All of lore.kernel.org
 help / color / mirror / Atom feed
From: Greg Kroah-Hartman <gregkh@linuxfoundation.org>
To: linux-kernel@vger.kernel.org
Cc: Greg Kroah-Hartman <gregkh@linuxfoundation.org>,
	stable@vger.kernel.org, Seth Forshee <sforshee@digitalocean.com>,
	Amir Goldstein <amir73il@gmail.com>,
	Christoph Hellwig <hch@lst.de>, Al Viro <viro@zeniv.linux.org.uk>,
	linux-fsdevel@vger.kernel.org,
	Christian Brauner <christian.brauner@ubuntu.com>,
	"Christian Brauner (Microsoft)" <brauner@kernel.org>
Subject: [PATCH 5.15 22/28] fs: support mapped mounts of mapped filesystems
Date: Thu, 30 Jun 2022 15:47:18 +0200	[thread overview]
Message-ID: <20220630133233.582495063@linuxfoundation.org> (raw)
In-Reply-To: <20220630133232.926711493@linuxfoundation.org>

From: Christian Brauner <christian.brauner@ubuntu.com>

commit bd303368b776eead1c29e6cdda82bde7128b82a7 upstream.

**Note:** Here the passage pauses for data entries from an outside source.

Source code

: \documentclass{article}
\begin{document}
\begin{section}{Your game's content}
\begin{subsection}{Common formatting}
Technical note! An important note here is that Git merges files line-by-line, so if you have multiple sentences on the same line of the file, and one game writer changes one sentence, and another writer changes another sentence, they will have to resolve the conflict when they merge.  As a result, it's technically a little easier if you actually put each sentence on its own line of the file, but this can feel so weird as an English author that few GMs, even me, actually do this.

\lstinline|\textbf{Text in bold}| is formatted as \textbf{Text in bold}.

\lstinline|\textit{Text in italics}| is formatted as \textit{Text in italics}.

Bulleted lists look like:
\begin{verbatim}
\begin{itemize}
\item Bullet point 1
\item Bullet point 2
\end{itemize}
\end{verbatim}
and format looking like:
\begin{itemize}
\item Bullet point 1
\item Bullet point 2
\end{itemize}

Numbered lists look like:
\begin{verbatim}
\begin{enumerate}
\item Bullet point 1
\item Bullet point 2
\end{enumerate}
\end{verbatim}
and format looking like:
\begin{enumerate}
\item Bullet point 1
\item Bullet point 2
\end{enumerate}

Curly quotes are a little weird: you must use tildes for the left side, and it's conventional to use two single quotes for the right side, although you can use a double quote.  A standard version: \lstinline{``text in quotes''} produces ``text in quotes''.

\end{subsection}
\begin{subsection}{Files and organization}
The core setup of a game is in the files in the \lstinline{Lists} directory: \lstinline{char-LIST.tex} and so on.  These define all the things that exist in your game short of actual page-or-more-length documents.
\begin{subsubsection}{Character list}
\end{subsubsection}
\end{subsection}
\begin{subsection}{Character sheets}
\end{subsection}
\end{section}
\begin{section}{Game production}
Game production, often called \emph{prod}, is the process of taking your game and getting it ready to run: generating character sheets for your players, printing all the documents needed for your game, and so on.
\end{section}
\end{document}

In previous patches we added new and modified existing helpers to handle
idmapped mounts of filesystems mounted with an idmapping. In this final
patch we convert all relevant places in the vfs to actually pass the
filesystem's idmapping into these helpers.

With this the vfs is in shape to handle idmapped mounts of filesystems
mounted with an idmapping. Note that this is just the generic
infrastructure. Actually adding support for idmapped mounts to a
filesystem mountable with an idmapping is follow-up work.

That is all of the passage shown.